### WHAT TO DO
From the records below, copy out exactly the lines from the one containing "well-formed sentances in" to the one containing "For E.g. a block", both included. Add nothing else.

(Stored data)
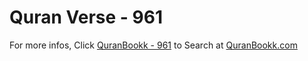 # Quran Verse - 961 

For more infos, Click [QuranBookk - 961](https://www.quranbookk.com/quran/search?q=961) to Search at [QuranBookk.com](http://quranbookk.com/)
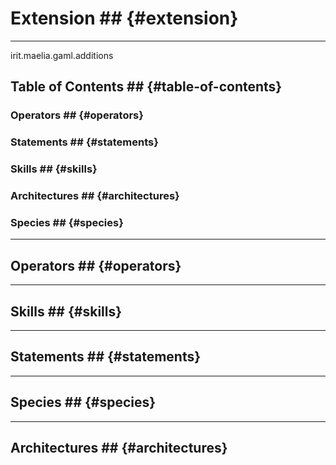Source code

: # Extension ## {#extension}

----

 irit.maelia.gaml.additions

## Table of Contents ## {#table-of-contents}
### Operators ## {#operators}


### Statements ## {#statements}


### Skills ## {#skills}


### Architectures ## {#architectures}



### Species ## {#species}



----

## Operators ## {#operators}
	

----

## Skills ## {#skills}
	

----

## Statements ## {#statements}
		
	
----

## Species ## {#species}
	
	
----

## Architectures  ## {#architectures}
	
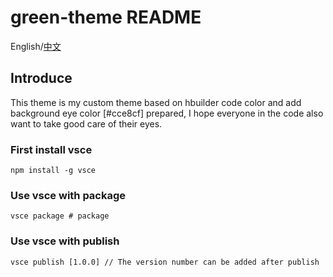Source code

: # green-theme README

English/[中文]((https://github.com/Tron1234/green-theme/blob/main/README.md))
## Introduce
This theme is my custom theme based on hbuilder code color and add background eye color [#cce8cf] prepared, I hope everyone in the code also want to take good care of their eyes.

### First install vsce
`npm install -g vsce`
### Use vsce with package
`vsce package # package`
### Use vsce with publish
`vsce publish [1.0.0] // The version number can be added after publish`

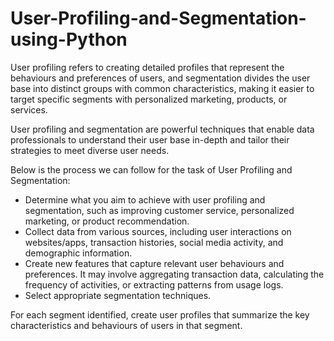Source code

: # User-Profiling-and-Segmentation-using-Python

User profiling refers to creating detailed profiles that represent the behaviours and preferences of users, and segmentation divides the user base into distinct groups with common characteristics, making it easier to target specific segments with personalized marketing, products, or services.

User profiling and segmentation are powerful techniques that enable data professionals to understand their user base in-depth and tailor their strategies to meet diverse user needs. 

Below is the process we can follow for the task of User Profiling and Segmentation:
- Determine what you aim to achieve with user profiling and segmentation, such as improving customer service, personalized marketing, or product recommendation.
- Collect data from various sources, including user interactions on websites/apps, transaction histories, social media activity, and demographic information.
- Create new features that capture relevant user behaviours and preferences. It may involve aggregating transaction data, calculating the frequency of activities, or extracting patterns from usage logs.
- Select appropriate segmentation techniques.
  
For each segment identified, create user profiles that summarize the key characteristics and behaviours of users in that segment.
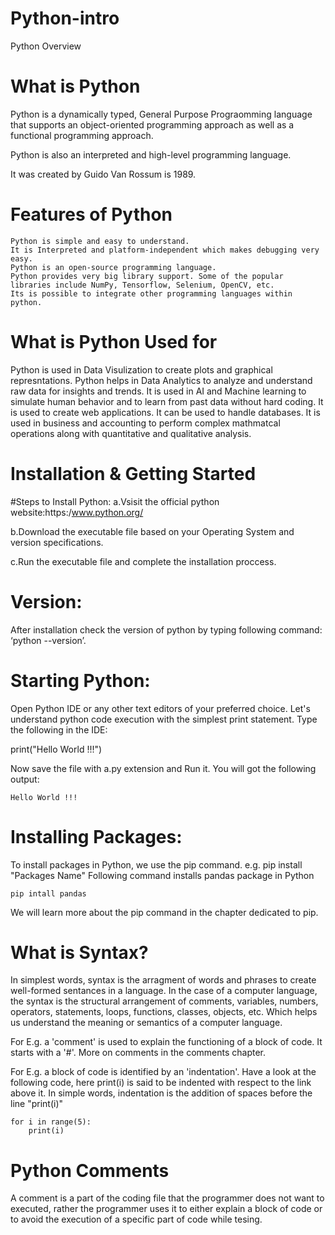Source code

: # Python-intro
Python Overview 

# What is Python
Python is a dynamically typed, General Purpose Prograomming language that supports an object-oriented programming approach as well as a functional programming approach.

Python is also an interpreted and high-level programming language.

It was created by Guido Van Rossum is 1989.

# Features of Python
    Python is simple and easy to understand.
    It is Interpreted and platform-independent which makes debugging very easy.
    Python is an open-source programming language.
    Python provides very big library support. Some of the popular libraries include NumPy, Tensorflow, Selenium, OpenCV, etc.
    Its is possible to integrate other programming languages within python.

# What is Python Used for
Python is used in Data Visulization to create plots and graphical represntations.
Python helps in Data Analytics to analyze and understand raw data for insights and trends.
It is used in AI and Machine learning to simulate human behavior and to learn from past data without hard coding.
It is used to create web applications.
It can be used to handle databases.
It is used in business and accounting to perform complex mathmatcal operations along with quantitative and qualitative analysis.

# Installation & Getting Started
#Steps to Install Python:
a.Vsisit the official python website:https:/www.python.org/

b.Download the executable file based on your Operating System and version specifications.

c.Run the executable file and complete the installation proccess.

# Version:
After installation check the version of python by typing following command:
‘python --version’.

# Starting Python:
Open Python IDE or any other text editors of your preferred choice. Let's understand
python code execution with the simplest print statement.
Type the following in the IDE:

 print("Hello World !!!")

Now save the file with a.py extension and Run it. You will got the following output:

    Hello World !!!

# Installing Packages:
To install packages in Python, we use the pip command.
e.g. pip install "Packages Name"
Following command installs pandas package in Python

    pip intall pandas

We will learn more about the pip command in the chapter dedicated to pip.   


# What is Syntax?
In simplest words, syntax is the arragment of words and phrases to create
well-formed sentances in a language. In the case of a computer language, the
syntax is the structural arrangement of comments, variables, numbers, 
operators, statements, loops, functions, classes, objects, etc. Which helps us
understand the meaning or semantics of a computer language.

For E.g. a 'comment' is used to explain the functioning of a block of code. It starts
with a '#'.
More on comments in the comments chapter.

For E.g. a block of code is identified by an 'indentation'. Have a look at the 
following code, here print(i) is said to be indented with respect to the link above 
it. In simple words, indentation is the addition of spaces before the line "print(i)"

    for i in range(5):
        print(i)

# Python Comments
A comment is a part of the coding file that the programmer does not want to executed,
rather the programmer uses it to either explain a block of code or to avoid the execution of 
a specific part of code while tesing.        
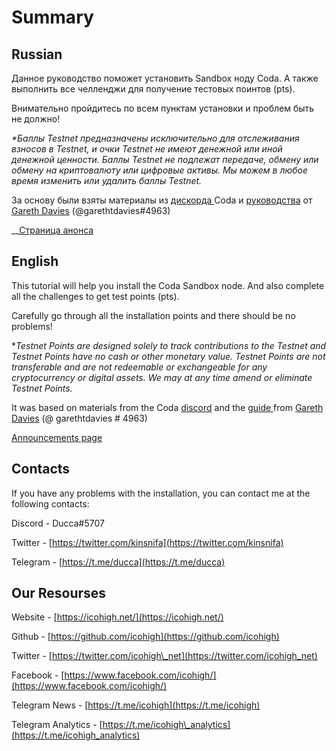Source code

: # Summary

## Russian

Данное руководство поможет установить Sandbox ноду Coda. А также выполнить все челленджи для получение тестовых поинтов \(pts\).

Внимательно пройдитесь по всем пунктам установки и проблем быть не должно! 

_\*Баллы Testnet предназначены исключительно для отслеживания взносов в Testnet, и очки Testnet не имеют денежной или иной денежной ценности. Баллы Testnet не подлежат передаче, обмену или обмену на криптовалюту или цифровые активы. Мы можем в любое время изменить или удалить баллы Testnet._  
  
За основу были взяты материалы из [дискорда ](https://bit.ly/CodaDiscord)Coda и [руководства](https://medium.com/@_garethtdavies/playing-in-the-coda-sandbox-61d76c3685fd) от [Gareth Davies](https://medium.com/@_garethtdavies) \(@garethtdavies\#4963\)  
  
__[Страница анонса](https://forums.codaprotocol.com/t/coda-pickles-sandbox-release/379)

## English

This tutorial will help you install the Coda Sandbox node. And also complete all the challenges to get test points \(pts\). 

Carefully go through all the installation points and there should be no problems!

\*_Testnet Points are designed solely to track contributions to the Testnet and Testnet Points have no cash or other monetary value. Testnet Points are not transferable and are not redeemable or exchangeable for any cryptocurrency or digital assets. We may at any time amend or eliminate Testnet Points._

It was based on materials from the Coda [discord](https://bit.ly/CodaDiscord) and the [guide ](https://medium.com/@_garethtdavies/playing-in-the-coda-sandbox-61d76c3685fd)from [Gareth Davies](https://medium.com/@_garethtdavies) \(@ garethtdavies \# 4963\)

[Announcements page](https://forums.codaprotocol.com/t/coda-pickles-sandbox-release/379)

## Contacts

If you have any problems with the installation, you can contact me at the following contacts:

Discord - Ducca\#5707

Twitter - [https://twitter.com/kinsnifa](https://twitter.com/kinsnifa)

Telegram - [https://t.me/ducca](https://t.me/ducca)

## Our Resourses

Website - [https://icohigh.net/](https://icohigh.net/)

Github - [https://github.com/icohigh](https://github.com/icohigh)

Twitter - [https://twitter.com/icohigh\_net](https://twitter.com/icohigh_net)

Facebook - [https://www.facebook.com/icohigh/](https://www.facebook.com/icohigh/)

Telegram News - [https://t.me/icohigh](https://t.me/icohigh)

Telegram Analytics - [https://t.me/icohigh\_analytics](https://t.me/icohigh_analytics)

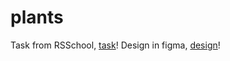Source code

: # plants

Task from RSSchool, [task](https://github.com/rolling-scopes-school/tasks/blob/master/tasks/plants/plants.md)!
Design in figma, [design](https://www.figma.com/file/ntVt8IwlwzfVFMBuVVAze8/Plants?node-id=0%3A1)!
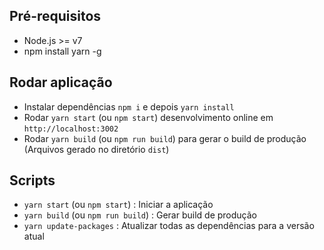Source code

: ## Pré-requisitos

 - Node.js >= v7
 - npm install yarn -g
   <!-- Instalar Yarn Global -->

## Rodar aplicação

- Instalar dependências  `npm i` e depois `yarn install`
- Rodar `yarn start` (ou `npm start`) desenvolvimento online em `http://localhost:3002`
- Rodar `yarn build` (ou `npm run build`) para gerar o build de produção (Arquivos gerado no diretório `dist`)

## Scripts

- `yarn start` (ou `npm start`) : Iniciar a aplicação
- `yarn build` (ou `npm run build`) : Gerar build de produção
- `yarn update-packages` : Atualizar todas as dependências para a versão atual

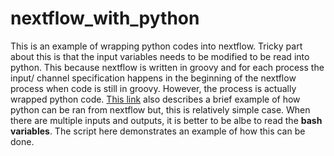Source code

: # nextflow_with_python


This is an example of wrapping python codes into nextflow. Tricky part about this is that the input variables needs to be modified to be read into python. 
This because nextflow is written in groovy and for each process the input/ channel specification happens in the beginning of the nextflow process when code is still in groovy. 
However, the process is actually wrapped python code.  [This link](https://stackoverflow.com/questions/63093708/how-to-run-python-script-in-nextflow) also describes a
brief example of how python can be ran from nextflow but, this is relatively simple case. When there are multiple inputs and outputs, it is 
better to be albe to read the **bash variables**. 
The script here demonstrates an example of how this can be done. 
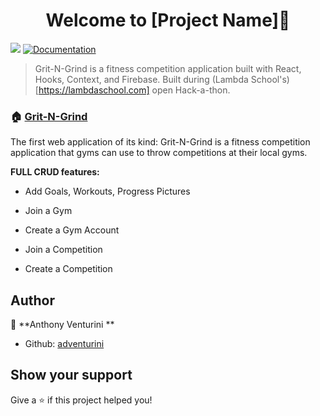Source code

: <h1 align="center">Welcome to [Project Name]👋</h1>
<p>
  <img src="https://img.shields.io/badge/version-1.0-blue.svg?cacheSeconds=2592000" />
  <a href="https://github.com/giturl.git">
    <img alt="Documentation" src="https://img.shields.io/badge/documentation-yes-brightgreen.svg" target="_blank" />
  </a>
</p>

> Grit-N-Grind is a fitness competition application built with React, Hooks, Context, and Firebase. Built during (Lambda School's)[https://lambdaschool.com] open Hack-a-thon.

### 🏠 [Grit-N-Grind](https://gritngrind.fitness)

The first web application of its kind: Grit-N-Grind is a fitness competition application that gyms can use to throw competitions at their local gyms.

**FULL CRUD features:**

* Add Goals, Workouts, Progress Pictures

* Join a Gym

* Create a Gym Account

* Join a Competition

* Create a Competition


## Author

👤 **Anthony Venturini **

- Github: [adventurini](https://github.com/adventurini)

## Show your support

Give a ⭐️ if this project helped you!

### THE ANSWER
well-formed sentances in a language. In the case of a computer language, the
syntax is the structural arrangement of comments, variables, numbers, 
operators, statements, loops, functions, classes, objects, etc. Which helps us
understand the meaning or semantics of a computer language.

For E.g. a 'comment' is used to explain the functioning of a block of code. It starts
with a '#'.
More on comments in the comments chapter.

For E.g. a block of code is identified by an 'indentation'. Have a look at the 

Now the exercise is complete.